Despite all of that, the GOP Senate will still be led by a man who spent the last 8 years with the sole announced goal of opposing Obama in every way - in other words, someone not ever interested in doing something because it's right, for that sake.


Moreover, to convict, the vote to remove a president is two-thirds.

So 34 GOP Senators could block it.
So even if 19 GOP Senators voted to convict, and all Dems, it would still fail.


In sum, it's very possible that any neutral observer would say the investigations have shown that Individual-1 should be removed from office, and yet it may remain politically impossible until 2020.


So what then should the Dem House leaders do?

It's not as simple as saying -- if we can't convict, we shouldn't impeach.

At some point, the evidence may require impeachment even if conviction is uncertain or even unlikely.


By "require impeachment" I mean both the demands of justice and the demands of the people.


Or in sharper tones, at some point Dems risk undermining their own personal chances of remaining in office -- or even of defeating the GOP for president -- in 2020 if they do not impeach -- regardless of whether they can convict.

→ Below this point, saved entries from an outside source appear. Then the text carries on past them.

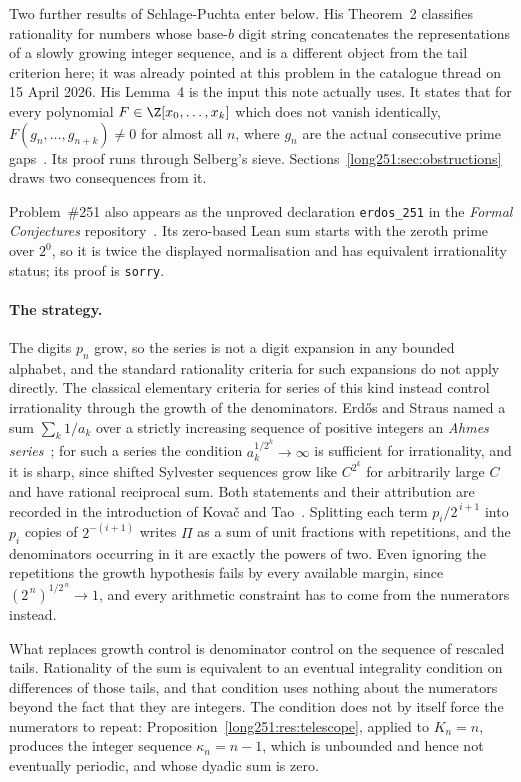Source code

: \documentclass[11pt]{article}
\begin{document}
Two further results of Schlage-Puchta enter below.  His Theorem~2 classifies
rationality for numbers whose base-$b$ digit string concatenates the
representations of a slowly growing integer sequence, and is a different
object from the tail criterion here; it was already pointed at this problem in
the catalogue thread on 15 April 2026.  His Lemma~4 is the input this note
actually uses.  It states that for every polynomial $F\in\Z[x_0,\ldots,x_k]$
which does not vanish identically, $F(g_n,\ldots,g_{n+k})\ne0$ for almost all
$n$, where $g_n$ are the actual consecutive prime
gaps~\cite[Lemma~4, pp.~5--6]{schlagepuchta2011}.  Its proof runs through
Selberg's sieve.  Sections~\ref{long251:sec:obstructions} draws two consequences from
it.

Problem~\#251 also appears as the unproved declaration \texttt{erdos\_251} in
the \emph{Formal Conjectures} repository~\cite{formalconjectures251}.  Its
zero-based Lean sum starts with the zeroth prime over $2^0$, so it is twice the
displayed normalisation and has equivalent irrationality status; its proof is
\texttt{sorry}.

\paragraph{The strategy.}
The digits $p_n$ grow, so the series is not a digit expansion in any bounded
alphabet, and the standard rationality criteria for such expansions do not
apply directly.  The classical elementary criteria for series of this kind
instead control irrationality through the growth of the denominators.
Erd\H{o}s and Straus named a sum $\sum_k 1/a_k$ over a strictly increasing
sequence of positive integers an \emph{Ahmes series}~\cite{erdosstraus1963};
for such a series the condition $a_k^{1/2^k}\to\infty$ is sufficient for
irrationality, and it is sharp, since shifted Sylvester sequences grow like
$C^{2^{k}}$ for arbitrarily large $C$ and have rational reciprocal sum.  Both
statements and their attribution are recorded in the introduction of Kova\v{c}
and Tao~\cite[\S1]{kovactao2024}.  Splitting each term $p_i/2^{\,i+1}$ into
$p_i$ copies of $2^{-(i+1)}$ writes $\Pi$ as a sum of unit fractions with
repetitions, and the denominators occurring in it are exactly the powers of
two.  Even ignoring the repetitions the growth hypothesis fails by every
available margin, since $(2^{\,n})^{1/2^{\,n}}\to1$, and every arithmetic
constraint has to come from the numerators instead.

What replaces growth control is denominator control on the sequence of
rescaled tails.  Rationality of the sum is equivalent to an eventual
integrality condition on differences of those tails, and that condition uses
nothing about the numerators beyond the fact that they are integers.  The
condition does not by itself force the numerators to repeat:
Proposition~\ref{long251:res:telescope}, applied to $K_n=n$, produces the integer
sequence $\kappa_n=n-1$, which is unbounded and hence not eventually periodic,
and whose dyadic sum is zero.
\end{document}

The conventional wisdom should thus be more complex. Dems -- and responsible GOP leaders - need to present a compelling political case for conviction as part of the lead up to impeachment - so that even if conviction does not follow, they will have done their job.

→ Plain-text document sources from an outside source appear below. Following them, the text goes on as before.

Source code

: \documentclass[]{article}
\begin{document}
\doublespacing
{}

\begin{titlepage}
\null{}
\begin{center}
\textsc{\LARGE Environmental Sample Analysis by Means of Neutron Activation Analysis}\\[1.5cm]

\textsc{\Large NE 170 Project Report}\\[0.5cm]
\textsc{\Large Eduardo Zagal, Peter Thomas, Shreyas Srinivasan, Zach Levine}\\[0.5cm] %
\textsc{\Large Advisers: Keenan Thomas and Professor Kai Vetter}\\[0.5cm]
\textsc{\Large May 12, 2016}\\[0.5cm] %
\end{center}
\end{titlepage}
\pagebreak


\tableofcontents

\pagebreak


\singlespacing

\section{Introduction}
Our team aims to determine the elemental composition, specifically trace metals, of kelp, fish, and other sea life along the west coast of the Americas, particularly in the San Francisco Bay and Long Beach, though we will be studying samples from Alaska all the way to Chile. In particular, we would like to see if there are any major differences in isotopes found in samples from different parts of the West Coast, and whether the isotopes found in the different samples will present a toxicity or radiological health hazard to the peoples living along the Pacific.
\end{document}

Another piece of conventional wisdom is that if it's clear enough for the Dems to move on impeachment, it will be clear enough for the GOP to convict. So my scenario won't come true.


But that presumes full information and/or similar beliefs about what the information means.

Neither is likely here.


On the information: it's likely that some of the evidence will be witness evidence - from, on the one side, people like Cohen and Weisselberg, and, on the other side, people like Kushner and Stone. In other words, dualing liars.

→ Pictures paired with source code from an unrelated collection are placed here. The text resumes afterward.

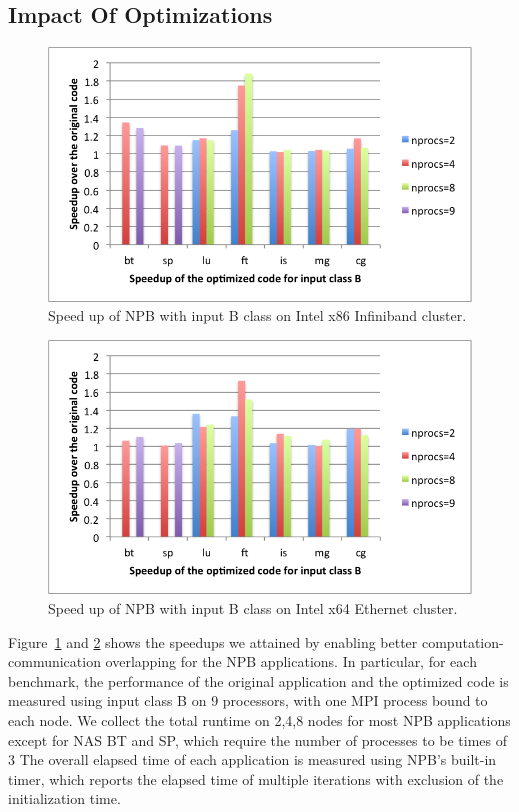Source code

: \subsection{Impact Of Optimizations}
\begin{figure}
{\scriptsize
\centering
\includegraphics[width=.48\textwidth]{fig/blues/npb_blues_B.png}
\caption{Speed up of NPB with input B class on Intel x86 Infiniband cluster.}
\label{fig:npb:x86}
}%
\end{figure}
\begin{figure}
{\scriptsize
\centering
\includegraphics[width=.48\textwidth]{fig/disco/npb_disco_B.png}
\caption{Speed up of NPB with input B class on Intel x64 Ethernet cluster.}
\label{fig:npb:x64}
}%
\end{figure}


Figure~\ref{fig:npb:x86} and \ref{fig:npb:x64}
shows the speedups we attained by enabling better computation-communication overlapping for the NPB applications.
In particular, for each benchmark, the performance of the original application and the optimized code is measured using input class B on 9 processors,  with one MPI process bound to each node.
We collect the total runtime on 2,4,8 nodes for most NPB applications except  for NAS BT and SP, which require the number of processes to be times of 3
The overall elapsed time of each application is measured using NPB's built-in timer, which reports the elapsed time of multiple iterations with exclusion of the initialization time.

Further, some of the evidence will be indirect. E.g., if DJTJr made a call to a blocked number before and after the meeting in Trump Tower, and he has no good explanation of who he called, do we infer he called Individual-1?


Social science - see, e.g., the work of Dan Kahan - tells us that people can often see the same evidence through very different lenses, and end up with even more opposed views than before seeing the evidence.


Thus, the country may well we polarized even further after the reports start to come in. 21/n

We may well end up in a place where 2/3 of the population thinks it's obvious Individual-1 should be removed from office, but 1/3 thinks it's obvious the whole thing is equivalent to Clinton's impeachment -- a nearly-nothing burger.


The result may well be (a) an impeachment, (b) no conviction, and (c) the record for both being the primary focus of elections in 2020, with some voters rewarding some pols for doing opposite things.


In sum, dedicated teams in the House and Senate should gear up for a very carefully written and promote-able tract to best make the case for removal to the largest number of voters in swing districts and states, and stop hoping that we will get to 2020 before it is needed.